W zależności od celów klasyfikację rejestrów w grupach można najlepiej osiągnąć za pomocą metody grupowania. W przypadku stosunkowo niewielkiej liczby przypadków najlepiej nadaje się hierarchiczne grupowanie, przynajmniej w fazie eksploracyjnej, podczas gdy w przypadku bardziej dopracowanego rozwiązania można spojrzeć na jakiś iteracyjny proces, taki jak K-średnie. Zgodnie z używanym oprogramowaniem możliwe jest również użycie procesu, który jest w SPSS, ale nie wiem gdzie indziej, zwany klastrowaniem dwuetapowym, który jest szybki, choć nieprzejrzysty i wydaje się dawać dobre wyniki.

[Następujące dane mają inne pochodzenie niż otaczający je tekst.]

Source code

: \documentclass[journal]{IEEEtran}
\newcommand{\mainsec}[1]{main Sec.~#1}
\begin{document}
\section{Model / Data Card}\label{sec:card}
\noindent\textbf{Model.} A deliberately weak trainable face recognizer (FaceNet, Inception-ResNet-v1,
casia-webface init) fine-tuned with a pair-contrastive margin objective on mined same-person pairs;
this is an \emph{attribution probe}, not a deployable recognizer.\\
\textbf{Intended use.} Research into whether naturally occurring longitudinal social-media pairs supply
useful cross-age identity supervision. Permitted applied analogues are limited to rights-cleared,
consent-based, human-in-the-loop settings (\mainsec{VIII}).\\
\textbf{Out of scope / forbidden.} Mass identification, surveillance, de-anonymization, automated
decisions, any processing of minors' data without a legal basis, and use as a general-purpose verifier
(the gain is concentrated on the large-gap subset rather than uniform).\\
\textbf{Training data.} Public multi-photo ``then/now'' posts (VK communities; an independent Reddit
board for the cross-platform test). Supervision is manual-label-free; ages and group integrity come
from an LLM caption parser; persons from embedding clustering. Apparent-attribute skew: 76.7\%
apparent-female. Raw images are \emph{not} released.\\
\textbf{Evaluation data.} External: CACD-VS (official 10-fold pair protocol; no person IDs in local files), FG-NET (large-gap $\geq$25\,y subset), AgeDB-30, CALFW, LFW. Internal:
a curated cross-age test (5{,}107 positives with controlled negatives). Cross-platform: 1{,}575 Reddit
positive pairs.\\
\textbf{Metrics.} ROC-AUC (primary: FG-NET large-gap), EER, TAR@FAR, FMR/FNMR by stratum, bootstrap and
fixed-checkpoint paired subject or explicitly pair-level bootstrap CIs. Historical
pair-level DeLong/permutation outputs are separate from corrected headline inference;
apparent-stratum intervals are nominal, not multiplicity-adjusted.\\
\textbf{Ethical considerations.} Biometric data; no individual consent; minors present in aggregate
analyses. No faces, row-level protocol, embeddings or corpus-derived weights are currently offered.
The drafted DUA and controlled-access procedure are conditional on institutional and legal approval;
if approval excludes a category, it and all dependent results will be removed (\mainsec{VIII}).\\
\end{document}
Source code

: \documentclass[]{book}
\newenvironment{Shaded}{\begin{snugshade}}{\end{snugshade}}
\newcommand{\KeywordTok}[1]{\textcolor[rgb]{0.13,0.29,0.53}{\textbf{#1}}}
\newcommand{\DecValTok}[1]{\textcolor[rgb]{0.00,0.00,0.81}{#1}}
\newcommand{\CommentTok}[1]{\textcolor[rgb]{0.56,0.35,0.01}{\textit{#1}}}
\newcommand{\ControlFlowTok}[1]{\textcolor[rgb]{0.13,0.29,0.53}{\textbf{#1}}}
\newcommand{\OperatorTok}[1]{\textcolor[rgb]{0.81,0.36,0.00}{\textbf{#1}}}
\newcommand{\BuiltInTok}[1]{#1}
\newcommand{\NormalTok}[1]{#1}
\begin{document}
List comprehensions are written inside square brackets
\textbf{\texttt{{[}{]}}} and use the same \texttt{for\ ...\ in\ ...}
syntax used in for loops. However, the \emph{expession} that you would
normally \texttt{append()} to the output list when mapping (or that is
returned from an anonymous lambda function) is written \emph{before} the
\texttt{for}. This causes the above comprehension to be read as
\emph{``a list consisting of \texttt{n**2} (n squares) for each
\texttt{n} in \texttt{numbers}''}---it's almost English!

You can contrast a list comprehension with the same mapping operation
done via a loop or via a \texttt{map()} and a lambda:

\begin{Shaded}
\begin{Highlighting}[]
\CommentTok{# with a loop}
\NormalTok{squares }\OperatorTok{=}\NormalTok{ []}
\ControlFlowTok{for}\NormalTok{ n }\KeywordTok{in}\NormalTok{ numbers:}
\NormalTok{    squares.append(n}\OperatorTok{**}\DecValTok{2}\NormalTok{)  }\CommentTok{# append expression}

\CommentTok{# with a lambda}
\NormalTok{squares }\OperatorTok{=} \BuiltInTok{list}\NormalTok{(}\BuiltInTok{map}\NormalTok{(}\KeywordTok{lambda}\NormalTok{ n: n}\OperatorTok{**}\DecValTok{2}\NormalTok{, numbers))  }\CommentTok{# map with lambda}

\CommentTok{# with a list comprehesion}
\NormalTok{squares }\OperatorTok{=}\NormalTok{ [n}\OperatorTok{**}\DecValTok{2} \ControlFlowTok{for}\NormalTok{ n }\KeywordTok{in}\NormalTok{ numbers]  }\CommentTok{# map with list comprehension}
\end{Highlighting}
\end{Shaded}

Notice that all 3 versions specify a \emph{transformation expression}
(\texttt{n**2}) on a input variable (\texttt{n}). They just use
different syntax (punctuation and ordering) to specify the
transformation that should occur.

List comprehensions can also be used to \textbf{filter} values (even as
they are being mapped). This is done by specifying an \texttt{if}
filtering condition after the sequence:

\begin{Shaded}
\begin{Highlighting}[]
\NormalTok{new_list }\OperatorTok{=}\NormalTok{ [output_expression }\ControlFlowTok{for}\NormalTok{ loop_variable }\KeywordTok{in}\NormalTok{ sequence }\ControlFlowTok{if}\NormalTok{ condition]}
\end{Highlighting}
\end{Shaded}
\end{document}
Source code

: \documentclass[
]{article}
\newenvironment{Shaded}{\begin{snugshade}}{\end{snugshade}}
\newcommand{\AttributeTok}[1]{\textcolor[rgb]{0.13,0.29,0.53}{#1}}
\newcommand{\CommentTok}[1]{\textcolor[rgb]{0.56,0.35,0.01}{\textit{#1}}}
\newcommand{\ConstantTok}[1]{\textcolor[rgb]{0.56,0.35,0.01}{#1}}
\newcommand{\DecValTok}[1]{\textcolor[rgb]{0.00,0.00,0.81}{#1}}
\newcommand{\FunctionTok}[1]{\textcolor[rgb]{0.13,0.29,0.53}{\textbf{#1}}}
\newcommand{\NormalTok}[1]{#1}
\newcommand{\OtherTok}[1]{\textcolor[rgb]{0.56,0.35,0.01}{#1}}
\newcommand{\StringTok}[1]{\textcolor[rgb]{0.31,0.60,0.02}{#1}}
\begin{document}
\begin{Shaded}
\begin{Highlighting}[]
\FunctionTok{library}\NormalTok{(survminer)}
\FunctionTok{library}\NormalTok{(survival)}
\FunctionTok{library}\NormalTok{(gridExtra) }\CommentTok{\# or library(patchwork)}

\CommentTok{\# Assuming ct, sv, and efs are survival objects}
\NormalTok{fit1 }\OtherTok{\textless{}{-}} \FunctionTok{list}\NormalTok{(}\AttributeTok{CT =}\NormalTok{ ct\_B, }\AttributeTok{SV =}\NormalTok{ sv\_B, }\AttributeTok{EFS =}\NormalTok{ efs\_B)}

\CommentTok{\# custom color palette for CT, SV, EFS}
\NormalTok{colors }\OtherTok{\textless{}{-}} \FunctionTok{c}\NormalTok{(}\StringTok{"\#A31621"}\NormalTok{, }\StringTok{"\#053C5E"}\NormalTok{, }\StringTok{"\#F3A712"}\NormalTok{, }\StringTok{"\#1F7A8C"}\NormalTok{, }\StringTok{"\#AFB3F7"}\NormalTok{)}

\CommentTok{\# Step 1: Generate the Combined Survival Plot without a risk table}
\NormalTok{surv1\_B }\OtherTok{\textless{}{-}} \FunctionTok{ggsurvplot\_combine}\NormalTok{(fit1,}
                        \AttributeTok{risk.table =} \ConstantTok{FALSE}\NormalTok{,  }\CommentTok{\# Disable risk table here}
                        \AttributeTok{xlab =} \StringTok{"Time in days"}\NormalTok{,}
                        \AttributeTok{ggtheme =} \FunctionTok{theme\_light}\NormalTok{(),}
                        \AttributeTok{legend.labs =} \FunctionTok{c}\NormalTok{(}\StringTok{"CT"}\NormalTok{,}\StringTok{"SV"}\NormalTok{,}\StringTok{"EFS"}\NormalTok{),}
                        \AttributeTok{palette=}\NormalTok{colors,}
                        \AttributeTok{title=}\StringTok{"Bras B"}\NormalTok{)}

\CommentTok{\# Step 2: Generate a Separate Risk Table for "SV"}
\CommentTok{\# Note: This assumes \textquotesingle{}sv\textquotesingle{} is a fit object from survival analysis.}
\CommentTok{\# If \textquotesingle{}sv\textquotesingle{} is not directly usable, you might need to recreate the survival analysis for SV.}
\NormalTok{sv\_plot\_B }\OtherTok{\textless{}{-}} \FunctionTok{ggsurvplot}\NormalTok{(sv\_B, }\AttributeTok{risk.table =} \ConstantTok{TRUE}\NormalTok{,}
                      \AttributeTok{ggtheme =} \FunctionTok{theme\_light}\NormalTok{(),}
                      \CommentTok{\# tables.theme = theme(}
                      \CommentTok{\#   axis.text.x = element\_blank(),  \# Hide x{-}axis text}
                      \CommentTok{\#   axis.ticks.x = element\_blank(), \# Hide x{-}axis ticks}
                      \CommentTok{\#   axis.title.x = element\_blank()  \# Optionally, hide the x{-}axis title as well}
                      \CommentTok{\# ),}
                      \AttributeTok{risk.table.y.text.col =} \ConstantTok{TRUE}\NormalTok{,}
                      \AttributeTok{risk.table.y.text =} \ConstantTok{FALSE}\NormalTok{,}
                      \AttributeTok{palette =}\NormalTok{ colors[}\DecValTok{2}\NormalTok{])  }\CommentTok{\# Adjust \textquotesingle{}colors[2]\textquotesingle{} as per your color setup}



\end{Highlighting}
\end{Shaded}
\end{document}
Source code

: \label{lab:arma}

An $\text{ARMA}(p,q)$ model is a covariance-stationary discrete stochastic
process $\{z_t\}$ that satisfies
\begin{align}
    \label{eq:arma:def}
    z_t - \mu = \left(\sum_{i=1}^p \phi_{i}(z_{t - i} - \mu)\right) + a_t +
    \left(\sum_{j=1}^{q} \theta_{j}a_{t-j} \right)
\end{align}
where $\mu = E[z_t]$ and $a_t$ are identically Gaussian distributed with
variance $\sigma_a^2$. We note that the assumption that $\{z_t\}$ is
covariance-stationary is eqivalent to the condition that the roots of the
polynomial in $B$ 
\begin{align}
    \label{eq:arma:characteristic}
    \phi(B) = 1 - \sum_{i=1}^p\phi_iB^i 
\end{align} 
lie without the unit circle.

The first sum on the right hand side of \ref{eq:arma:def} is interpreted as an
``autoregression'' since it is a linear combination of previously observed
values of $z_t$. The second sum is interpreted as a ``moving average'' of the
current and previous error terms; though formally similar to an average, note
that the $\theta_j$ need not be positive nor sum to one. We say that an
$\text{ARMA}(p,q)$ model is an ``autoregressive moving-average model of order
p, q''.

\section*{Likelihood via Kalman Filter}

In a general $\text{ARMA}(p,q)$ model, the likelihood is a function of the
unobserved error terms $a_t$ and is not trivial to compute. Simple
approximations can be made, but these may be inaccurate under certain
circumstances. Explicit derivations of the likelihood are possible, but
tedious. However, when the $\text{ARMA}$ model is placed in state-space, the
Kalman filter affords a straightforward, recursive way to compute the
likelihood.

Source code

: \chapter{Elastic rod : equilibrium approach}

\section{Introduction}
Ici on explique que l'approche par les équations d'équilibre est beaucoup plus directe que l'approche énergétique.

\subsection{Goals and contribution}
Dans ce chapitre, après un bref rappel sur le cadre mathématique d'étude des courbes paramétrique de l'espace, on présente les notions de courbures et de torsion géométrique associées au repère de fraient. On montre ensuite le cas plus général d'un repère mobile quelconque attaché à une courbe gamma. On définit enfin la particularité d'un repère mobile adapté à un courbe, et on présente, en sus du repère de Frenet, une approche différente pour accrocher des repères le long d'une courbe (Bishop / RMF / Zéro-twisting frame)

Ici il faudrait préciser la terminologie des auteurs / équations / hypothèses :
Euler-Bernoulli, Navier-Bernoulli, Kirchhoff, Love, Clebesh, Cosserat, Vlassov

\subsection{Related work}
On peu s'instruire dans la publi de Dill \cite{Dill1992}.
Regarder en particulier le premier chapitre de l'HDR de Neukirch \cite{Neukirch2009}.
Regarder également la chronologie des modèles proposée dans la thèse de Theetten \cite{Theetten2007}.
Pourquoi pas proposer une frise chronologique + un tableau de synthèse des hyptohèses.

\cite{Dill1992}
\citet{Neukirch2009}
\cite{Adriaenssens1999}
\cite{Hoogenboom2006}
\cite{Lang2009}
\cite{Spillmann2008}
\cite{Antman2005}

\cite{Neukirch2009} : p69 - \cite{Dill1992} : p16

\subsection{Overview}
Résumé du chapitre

Analiza skupień daje rozwiązanie klasyfikacyjne, które maksymalizuje wariancję między grupami, jednocześnie minimalizując wariancję wewnątrz tych grup. Prawdopodobnie przyniesie też wyniki, które są łatwiejsze do interpretacji.

Tomas Boncompte
źródło
2

ρ2)Hmiscvarclus

Frank Harrell
źródło
1

Inną opcją byłoby użycie samoorganizujących się map (SOM). Masz pojęcie o tym, jakiego oprogramowania będą używać studenci? Wiem, że na przykład R ma kilka implementacji SOM. SOM może jednak zawieść test „czynniki składowe mają intuicyjny sens”. (Niekoniecznie prawda z PCA, albo ...)

Wayne
źródło
Przepraszam za opóźnienie w odpowiedzi. Uczniowie będą korzystać z programu Minitab 16, który ma niektóre z bardziej tradycyjnych technik redukcji danych wymienionych powyżej. Zajrzę do samoorganizujących się map, ale wątpię, czy byłyby odpowiednie dla tego rodzaju studentów, których dostaję na drugim roku studiów licencjackich.